Monday, February 02, 2009

Hélia Correia

Lembro-me tão bem como se fosse hoje. Era delegado de turma, como nos anos anteriores. Como nos anos seguintes. Só tinha de ficar na fila da frente nas aulas de Inglês porque a Directora de Turma exigia e de separar os amigos quando havia porrada no recreio. Era o mais alto da turma e por isso nunca me deram porrada. Foi pena. Gostava de ter andado à zaragata mais vezes e vou ter de, num futuro próximo, libertar em alguém a zaragata reprimida que há em mim. A "stôra" Hélia foi a minha professora de português. É uma escritora magnífica que, infelizmente, nunca teve a fama que outros alcançaram à custa de nada. Tinha uma pós-graduação em Teatro, que me fez pensar muitas vezes se eu não deveria seguir outro caminho na vida. Lembro-me como se fosse hoje dos olhares cúmplices que trocávamos nas aulas. Lembro-me que eu não precisava de fazer testes. Lembro-me de encenar o "advogado de defesa" do Menino Selvagem.
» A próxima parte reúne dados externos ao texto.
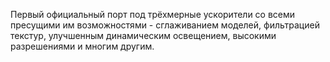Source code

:Первый официальный порт под трёхмерные ускорители со всеми пресущими им возможностями - сглаживанием моделей, фильтрацией текстур, улучшенным динамическим освещением, высокими разрешениями и многим другим.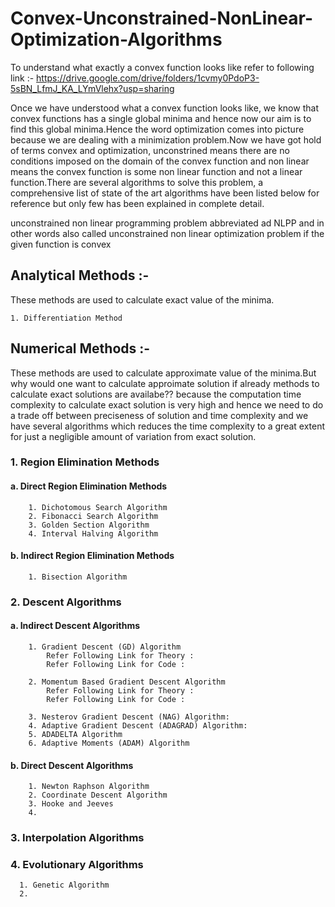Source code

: # Convex-Unconstrained-NonLinear-Optimization-Algorithms
To understand what exactly a convex function looks like refer to following link :- https://drive.google.com/drive/folders/1cvmy0PdoP3-5sBN_LfmJ_KA_LYmVlehx?usp=sharing

Once we have understood what a convex function looks like, we know that convex functions has a single global minima and hence now our aim is to find this global minima.Hence the word optimization comes into picture because we are dealing with a minimization problem.Now we have got hold of terms convex and optimization, unconstrined means there are no conditions imposed on the domain of the convex function and non linear means the convex function is some non linear function and not a linear function.There are several algorithms to solve this problem, a comprehensive list of state of the art algorithms have been listed below for reference but only few has been explained in complete detail.

unconstrained non linear programming problem abbreviated ad NLPP and in other words also called unconstrained non linear optimization problem if the given function is convex  

##   Analytical Methods :- 
These methods are used to calculate exact value of the minima.

    1. Differentiation Method
##   Numerical Methods :-
These methods are used to calculate approximate value of the minima.But why would one want to calculate approimate solution if already methods to calculate exact solutions are availabe?? because the computation time complexity to calculate exact solution is very high and hence we need to do a trade off between preciseness of solution and time complexity and we have several algorithms which reduces the time complexity to a great extent for just a negligible amount of variation from exact solution.

###    1. Region Elimination Methods

####      a. Direct Region Elimination Methods
        1. Dichotomous Search Algorithm
        2. Fibonacci Search Algorithm
        3. Golden Section Algorithm
        4. Interval Halving Algorithm

####      b. Indirect Region Elimination Methods
        1. Bisection Algorithm

###    2. Descent Algorithms

####      a. Indirect Descent Algorithms
        1. Gradient Descent (GD) Algorithm
            Refer Following Link for Theory :
            Refer Following Link for Code :
            
        2. Momentum Based Gradient Descent Algorithm
            Refer Following Link for Theory :
            Refer Following Link for Code :
            
        3. Nesterov Gradient Descent (NAG) Algorithm:
        4. Adaptive Gradient Descent (ADAGRAD) Algorithm:
        5. ADADELTA Algorithm
        6. Adaptive Moments (ADAM) Algorithm

####      b. Direct Descent Algorithms
        1. Newton Raphson Algorithm
        2. Coordinate Descent Algorithm
        3. Hooke and Jeeves
        4. 

###    3. Interpolation Algorithms

###    4. Evolutionary Algorithms

      1. Genetic Algorithm
      2.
Um dos filmes mais "puros" que já vi. É a história de um menino abandonado num bosque e, quando foi encontrado, anos depois, andava como um quadrúpede, tinha hábitos anti-sociais, órgãos pouco flexíveis e a sensibilidade embotada, não falava, não se interessava por nada e a sua face não mostrava qualquer tipo de sensibilidade. Toda a sua existência se resumia a uma vida puramente animal. Uma história verídica. Lembro-me de todos os professores pararem a assistir aos meus argumentos, no Teatro da Escola. Lembro-me que quebrei qualquer fronteira entre a ficção e a realidade. Fui, de facto, um defensor de uma causa fantástica. A causa da Liberdade. Tenho pena de não poder ter várias vidas ao mesmo tempo. Gostava de continuar a sonhar e viver histórias ainda por inventar. Gostava de as inventar. E partilhar. E animar os que precisam de um sopro de inspiração. Foi isso que a "stôra" Hélia fez em mim. Obrigado.